The connection between 3-Cup Chicken and the great works of Marcel Proust may not be immediately apparent to your average Chinese food lover. But for Chiuho Duval, it is obvious. Like Proust with his cookie-inspired time-travel, Chiuho is immediately transported through vivid memories to her childhood in Taiwan whenever she smells 3-Cup Chicken cooking.
Proust describes his sweet experience this way: “No sooner had the warm liquid mixed with the crumbs touched my palate than a shudder ran through me and I stopped, intent upon the extraordinary thing that was happening to me.” There are no crumbs or shuddering in Chiuho’s experience, but the rich, salty, pungent 3-Cup Chicken aroma does take her back to the sunlit corner patio of her childhood home. There she could sit for hours, gaze at the sky and visit with her mother. Conversation invariably turned to food. “What’s for dinner?” might just be Chiuho’s all-time favorite question.
Modern 3-Cup Chicken is considered Taiwanese, though the original recipe comes from the Jiangxi province of southern China. The sauce consists of equal parts sesame oil, rice wine, and soy sauce (one cup of each). The chicken is cooked together with the sauce in a pot over very high heat, that is later decreased to a low flame as the sauce reduces. The intensely fragrant flavor of the sauce coalesces during this reduction process and fills the air with its transporting awesomeness. The dish is ready when the sauce is almost completely reduced and caramelized.
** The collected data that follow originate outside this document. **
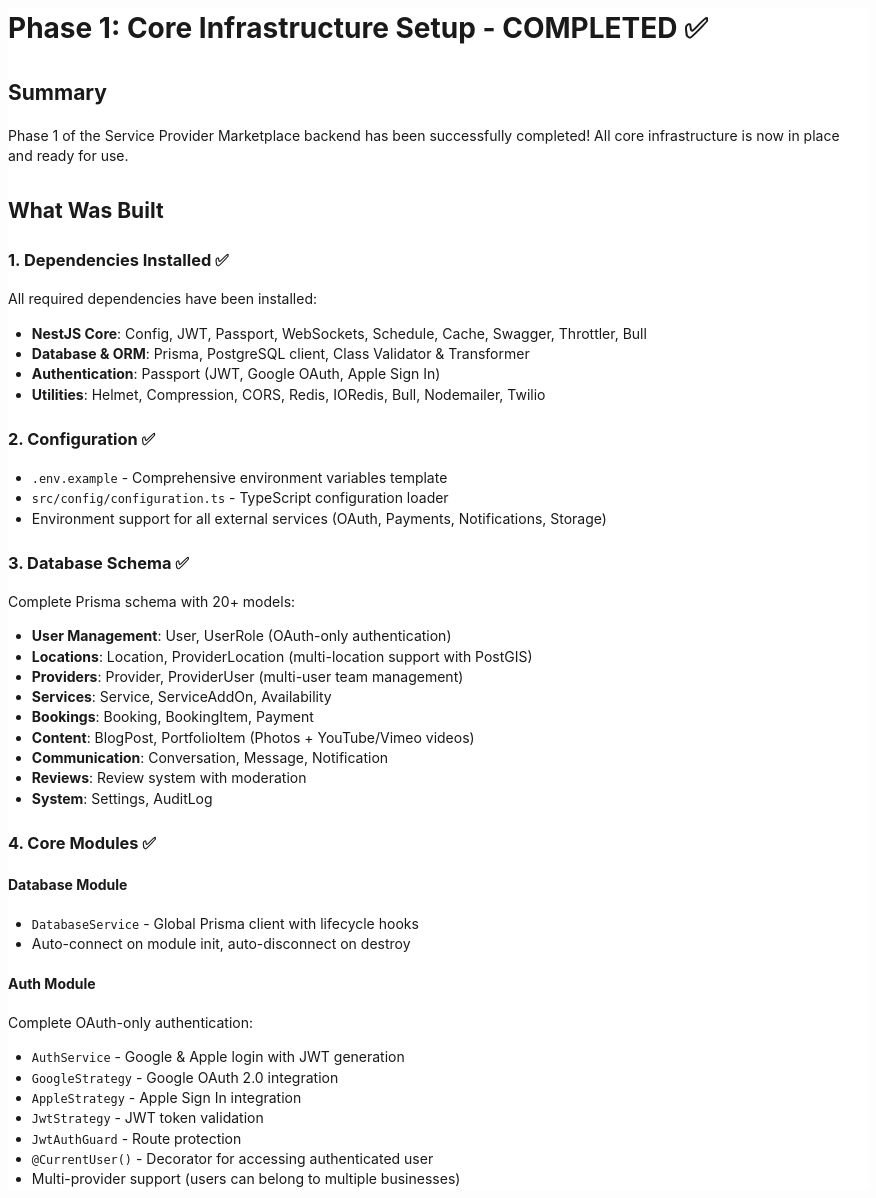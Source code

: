 # Phase 1: Core Infrastructure Setup - COMPLETED ✅

## Summary

Phase 1 of the Service Provider Marketplace backend has been successfully completed! All core infrastructure is now in place and ready for use.

## What Was Built

### 1. **Dependencies Installed** ✅
All required dependencies have been installed:
- **NestJS Core**: Config, JWT, Passport, WebSockets, Schedule, Cache, Swagger, Throttler, Bull
- **Database & ORM**: Prisma, PostgreSQL client, Class Validator & Transformer
- **Authentication**: Passport (JWT, Google OAuth, Apple Sign In)
- **Utilities**: Helmet, Compression, CORS, Redis, IORedis, Bull, Nodemailer, Twilio

### 2. **Configuration** ✅
- `.env.example` - Comprehensive environment variables template
- `src/config/configuration.ts` - TypeScript configuration loader
- Environment support for all external services (OAuth, Payments, Notifications, Storage)

### 3. **Database Schema** ✅
Complete Prisma schema with 20+ models:
- **User Management**: User, UserRole (OAuth-only authentication)
- **Locations**: Location, ProviderLocation (multi-location support with PostGIS)
- **Providers**: Provider, ProviderUser (multi-user team management)
- **Services**: Service, ServiceAddOn, Availability
- **Bookings**: Booking, BookingItem, Payment
- **Content**: BlogPost, PortfolioItem (Photos + YouTube/Vimeo videos)
- **Communication**: Conversation, Message, Notification
- **Reviews**: Review system with moderation
- **System**: Settings, AuditLog

### 4. **Core Modules** ✅

#### Database Module
- `DatabaseService` - Global Prisma client with lifecycle hooks
- Auto-connect on module init, auto-disconnect on destroy

#### Auth Module
Complete OAuth-only authentication:
- `AuthService` - Google & Apple login with JWT generation
- `GoogleStrategy` - Google OAuth 2.0 integration
- `AppleStrategy` - Apple Sign In integration
- `JwtStrategy` - JWT token validation
- `JwtAuthGuard` - Route protection
- `@CurrentUser()` - Decorator for accessing authenticated user
- Multi-provider support (users can belong to multiple businesses)
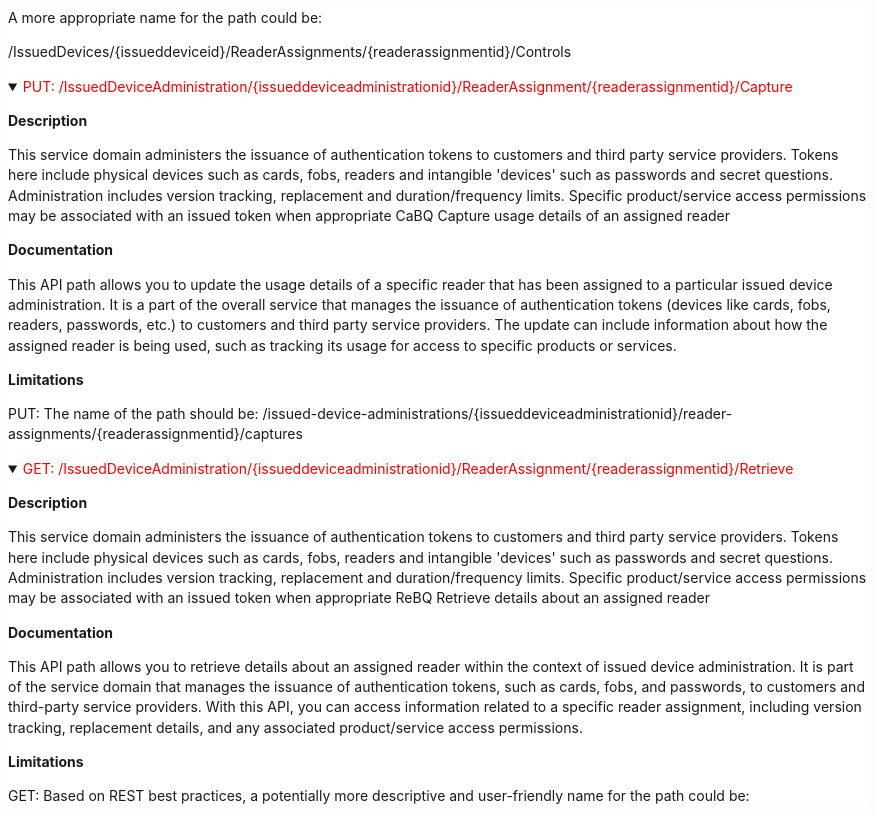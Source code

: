 A more appropriate name for the path could be:

/IssuedDevices/{issueddeviceid}/ReaderAssignments/{readerassignmentid}/Controls

</details>

<details open>
  <summary><span style='color:red;'>PUT: /IssuedDeviceAdministration/{issueddeviceadministrationid}/ReaderAssignment/{readerassignmentid}/Capture</span></summary>

  **Description**

  This service domain administers the issuance of authentication tokens to customers and third party service providers. Tokens here include physical devices such as cards, fobs, readers and intangible 'devices' such as passwords and secret questions. Administration includes version tracking, replacement and duration/frequency limits. Specific product/service access permissions may be associated with an issued token when appropriate CaBQ Capture usage details of an assigned reader

  **Documentation**

  This API path allows you to update the usage details of a specific reader that has been assigned to a particular issued device administration. It is a part of the overall service that manages the issuance of authentication tokens (devices like cards, fobs, readers, passwords, etc.) to customers and third party service providers. The update can include information about how the assigned reader is being used, such as tracking its usage for access to specific products or services.

  **Limitations**

  PUT: The name of the path should be:
/issued-device-administrations/{issueddeviceadministrationid}/reader-assignments/{readerassignmentid}/captures

</details>

<details open>
  <summary><span style='color:red;'>GET: /IssuedDeviceAdministration/{issueddeviceadministrationid}/ReaderAssignment/{readerassignmentid}/Retrieve</span></summary>

  **Description**

  This service domain administers the issuance of authentication tokens to customers and third party service providers. Tokens here include physical devices such as cards, fobs, readers and intangible 'devices' such as passwords and secret questions. Administration includes version tracking, replacement and duration/frequency limits. Specific product/service access permissions may be associated with an issued token when appropriate ReBQ Retrieve details about an assigned reader

  **Documentation**

  This API path allows you to retrieve details about an assigned reader within the context of issued device administration. It is part of the service domain that manages the issuance of authentication tokens, such as cards, fobs, and passwords, to customers and third-party service providers. With this API, you can access information related to a specific reader assignment, including version tracking, replacement details, and any associated product/service access permissions.

  **Limitations**

  GET: Based on REST best practices, a potentially more descriptive and user-friendly name for the path could be:
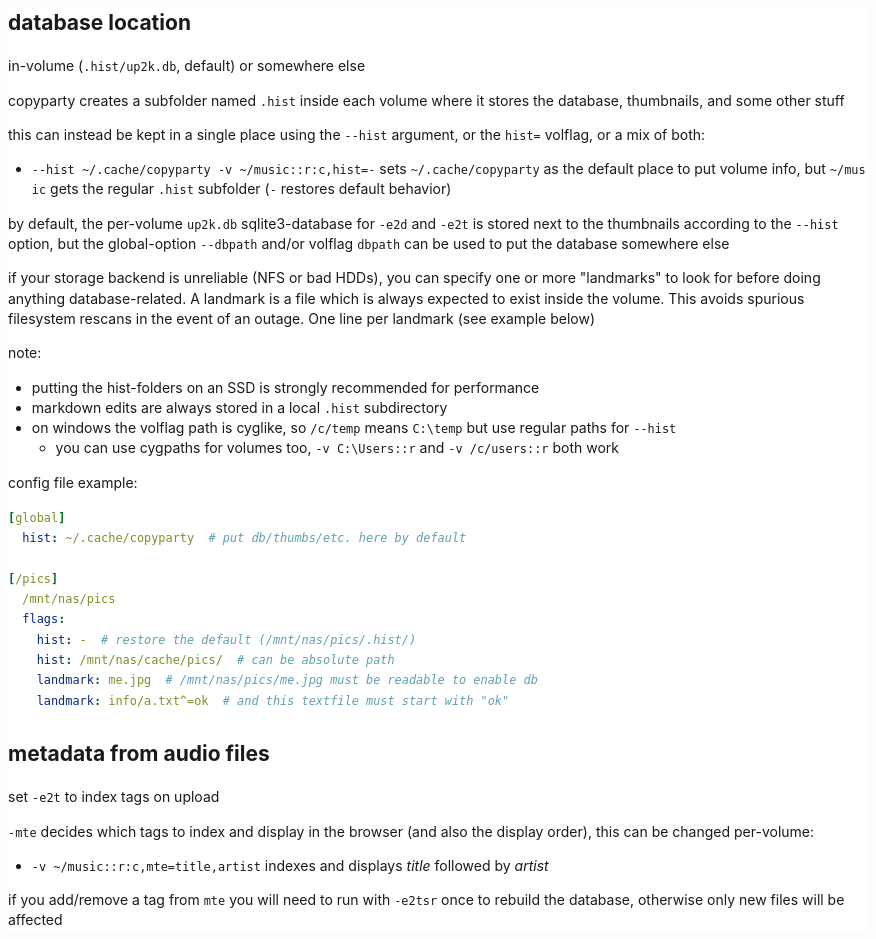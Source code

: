 
## database location

in-volume (`.hist/up2k.db`, default) or somewhere else

copyparty creates a subfolder named `.hist` inside each volume where it stores the database, thumbnails, and some other stuff

this can instead be kept in a single place using the `--hist` argument, or the `hist=` volflag, or a mix of both:
* `--hist ~/.cache/copyparty -v ~/music::r:c,hist=-` sets `~/.cache/copyparty` as the default place to put volume info, but `~/music` gets the regular `.hist` subfolder (`-` restores default behavior)

by default, the per-volume `up2k.db` sqlite3-database for `-e2d` and `-e2t` is stored next to the thumbnails according to the `--hist` option, but the global-option `--dbpath` and/or volflag `dbpath` can be used to put the database somewhere else

if your storage backend is unreliable (NFS or bad HDDs), you can specify one or more "landmarks" to look for before doing anything database-related. A landmark is a file which is always expected to exist inside the volume. This avoids spurious filesystem rescans in the event of an outage. One line per landmark (see example below)

note:
* putting the hist-folders on an SSD is strongly recommended for performance
* markdown edits are always stored in a local `.hist` subdirectory
* on windows the volflag path is cyglike, so `/c/temp` means `C:\temp` but use regular paths for `--hist`
  * you can use cygpaths for volumes too, `-v C:\Users::r` and `-v /c/users::r` both work

config file example:

```yaml
[global]
  hist: ~/.cache/copyparty  # put db/thumbs/etc. here by default

[/pics]
  /mnt/nas/pics
  flags:
    hist: -  # restore the default (/mnt/nas/pics/.hist/)
    hist: /mnt/nas/cache/pics/  # can be absolute path
    landmark: me.jpg  # /mnt/nas/pics/me.jpg must be readable to enable db
    landmark: info/a.txt^=ok  # and this textfile must start with "ok"
```


## metadata from audio files

set `-e2t` to index tags on upload

`-mte` decides which tags to index and display in the browser (and also the display order), this can be changed per-volume:
* `-v ~/music::r:c,mte=title,artist` indexes and displays *title* followed by *artist*

if you add/remove a tag from `mte` you will need to run with `-e2tsr` once to rebuild the database, otherwise only new files will be affected
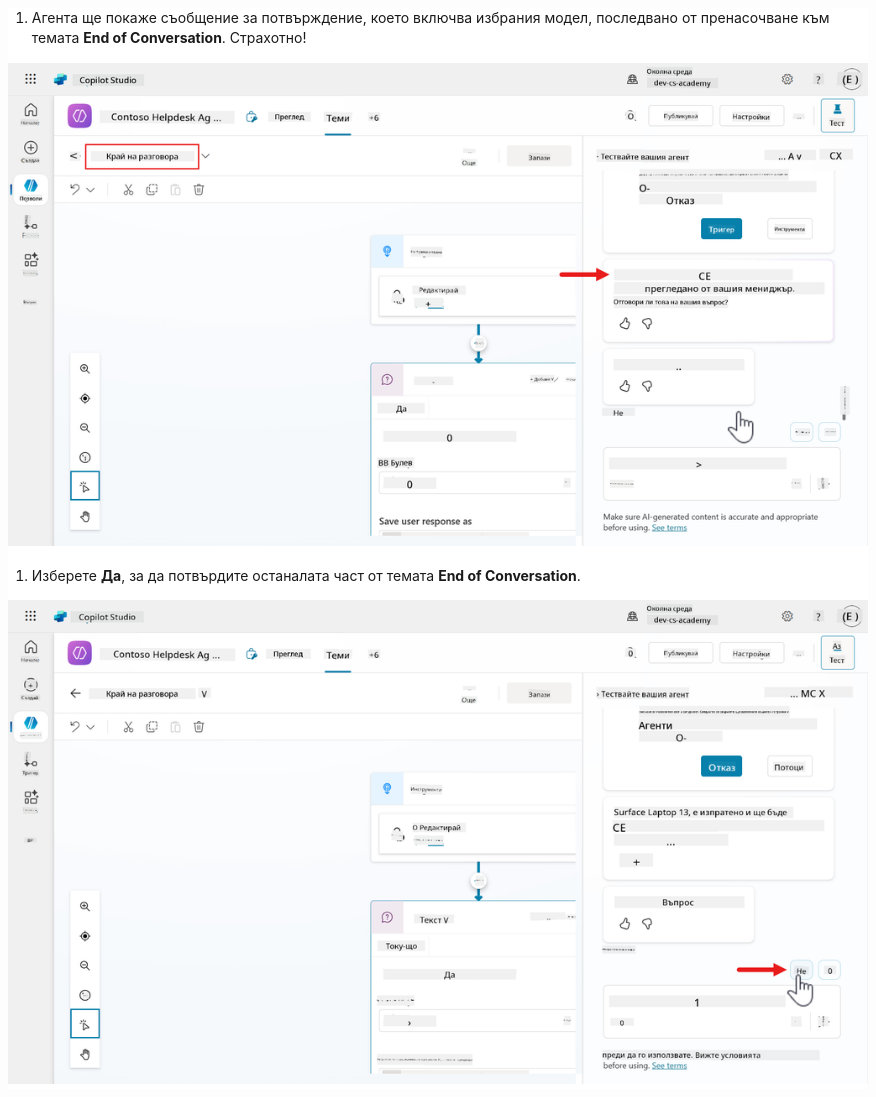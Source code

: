 1. Агента ще покаже съобщение за потвърждение, което включва избрания модел, последвано от пренасочване към темата **End of Conversation**. Страхотно!

![Заявката е изпратена](../../../../../translated_images/9.4_06_RequestSubmitted.1d4d2e9afbc222a5ba79a4c254e7b2364d6eafc1a200ad6ac0aa142f9f10642d.bg.png)

1. Изберете **Да**, за да потвърдите останалата част от темата **End of Conversation**.

![Избор на Да](../../../../../translated_images/9.4_07_RedirectNode.e7b1390e4eafe8c2c815fc8ce7fdda56617d9fbeccb0d59423ad2899a8e5f897.bg.png)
The magic of the sauce has almost as many interpretations as it has cooks who love to make it. A Single Pebble serves Chiuho’s mother’s recipe which adds garlic, ginger, sugar, and basil to the original. Other versions may include sherry, red chilies, scallions, spinach, mushrooms, or carrots. On an island whose national cuisine reflects influences from its neighbors, immigrants, and indigenous people, this kind of elaboration is fairly typical.
Culinary influences in Taiwan include Sichuan, Guangdong, Beijing, Shanghai, and Japan. After World War II, even the U.S. soldiers stationed in the northern part of the island had some influence on its famously eclectic cuisine. As a kid, Chiuho did not differentiate among the many cooking styles present in her home town of Changwha. She’d traipse from noodle shop to dim sum to BBQ to steak house to French toast in her nascent foodie adventure. To her, all of it was Taiwanese food; all of it good.
You can taste this yourself at the restaurant in the 3-Cup Chicken (or 3-Cup Tofu, if you prefer).
You may even find yourself transported.